Graça Frees é criadora do Nú Entre Amores — um confessionário moderno sobre desejo, intimidade e verdade emocional.
Sua voz percorre os espaços onde o amor pulsa sem roteiro: entre a pele e o silêncio, entre o medo e a entrega.
Com sensibilidade e coragem, ela convida para conversas nuas — aquelas que não cabem nas versões editadas da vida.
Mais do que um podcast, seu trabalho é um convite: sentir mais, esconder menos.

O corpo é templo. E conhecer esse templo é um ato de amor, não de vergonha.
O orgasmo não é objetivo. É eco do encontro entre mente e corpo.

Bem-vindos ao Nú Entre Amores,
um espaço para despir a alma e deixar o corpo falar o que o coração sussurra.

Este é o Quadro Néctar, onde o prazer encontra o sagrado,
onde o corpo é tratado como templo
e o toque é oração.

Hoje, te convido a um mergulho profundo,
um daqueles em que a pele arrepia só de lembrar.

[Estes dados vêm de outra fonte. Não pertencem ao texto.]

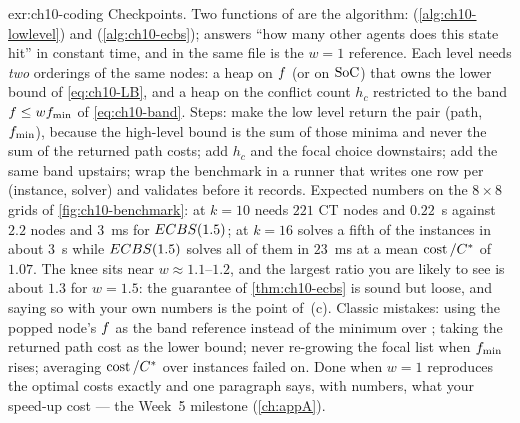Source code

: 
\begin{solution}{exr:ch10-coding}
Checkpoints. Two functions of  are the algorithm:
 (\cref{alg:ch10-lowlevel}) and 
(\cref{alg:ch10-ecbs});  answers ``how many other agents does this state
hit'' in constant time, and  in the same file is the $w=1$ reference. Each level
needs \emph{two} orderings of the same nodes: a heap on $\fcost$ (or on $\sumcost$) that
owns the lower bound of \cref{eq:ch10-LB}, and a heap on the conflict count $h_c$
restricted to the band $\fcost\le w\fcost_{\min}$ of \cref{eq:ch10-band}. Steps: make the
low level return the pair (path, $\fcost_{\min}$), because the high-level bound is the sum
of those minima and never the sum of the returned path costs; add $h_c$ and the focal
choice downstairs; add the same band upstairs; wrap the benchmark in a runner that writes
one row per (instance, solver) and validates before it records. Expected numbers on the
$8\times8$ grids of \cref{fig:ch10-benchmark}: at $k=10$ \cbs needs $221$ CT nodes and
$0.22$~s against $2.2$ nodes and $3$~ms for $\ecbs(1.5)$; at $k=16$ \cbs solves a fifth of
the instances in about $3$~s while $\ecbs(1.5)$ solves all of them in $23$~ms at a mean
$\cost/C^*$ of $1.07$. The knee sits near $w\approx1.1$--$1.2$, and the largest ratio you
are likely to see is about $1.3$ for $w=1.5$: the guarantee of \cref{thm:ch10-ecbs} is
sound but loose, and saying so with your own numbers is the point of~(c). Classic
mistakes: using the popped node's $\fcost$ as the band reference instead of the minimum
over \Open; taking the returned path cost as the lower bound; never re-growing the focal
list when $\fcost_{\min}$ rises; averaging $\cost/C^*$ over instances \cbs failed on. Done
when $w=1$ reproduces the optimal costs exactly and one paragraph says, with numbers, what
your speed-up cost --- the Week~5 milestone (\cref{ch:appA}).
\end{solution}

Vamos falar sobre um dos maiores silêncios femininos:
a masturbação.

Antes de torcer o nariz ou sorrir de canto, te faço outra pergunta:
E se tocar-se não fosse pecado, mas um ato de amor?

Bem-vinda ao episódio:
“A Delícia de se Tocar — Quando a Mente Permite, o Corpo Responde.”

Durante séculos, o prazer feminino foi censurado.
Apagado.
Vigiado.

Muitas mulheres aprenderam a sentir culpa antes mesmo de sentir desejo.
Outras, que o prazer era algo que se “ganha” do outro, e não algo que se cultiva em si.

Mas o corpo…
o corpo sabe.
Ele guarda memória, pulsação, sabedoria.

E quando a mente permite,
o corpo responde — generoso, vivo, inteiro.

A história de hoje é sobre Isabela,
uma mulher que achava que se conhecia…
até descobrir que tocar-se era mais do que prazer:
era reencontro.

Isabela e o Primeiro Encontro com Ela Mesma

Isabela sempre foi curiosa.
Desde menina, adorava sentir a água escorrer pela pele
e o arrepio involuntário que subia pelas costas.

Mas sempre havia uma voz herdada:

  • “Isso é feio.”
  • “Se controla.”
  • “Menina direita não faz isso.”

Essas frases viraram muralhas invisíveis,
separando ela do próprio corpo.

Vida adulta, prazer morno

Anos depois, já adulta, casada, com a vida “em ordem”…
Isabela sentia um vazio.

Os orgasmos eram incertos.
As relações, mornas.
A presença, baixa.

Às vezes ela fingia —
não para o parceiro,
mas para a própria mente acreditar que estava tudo bem.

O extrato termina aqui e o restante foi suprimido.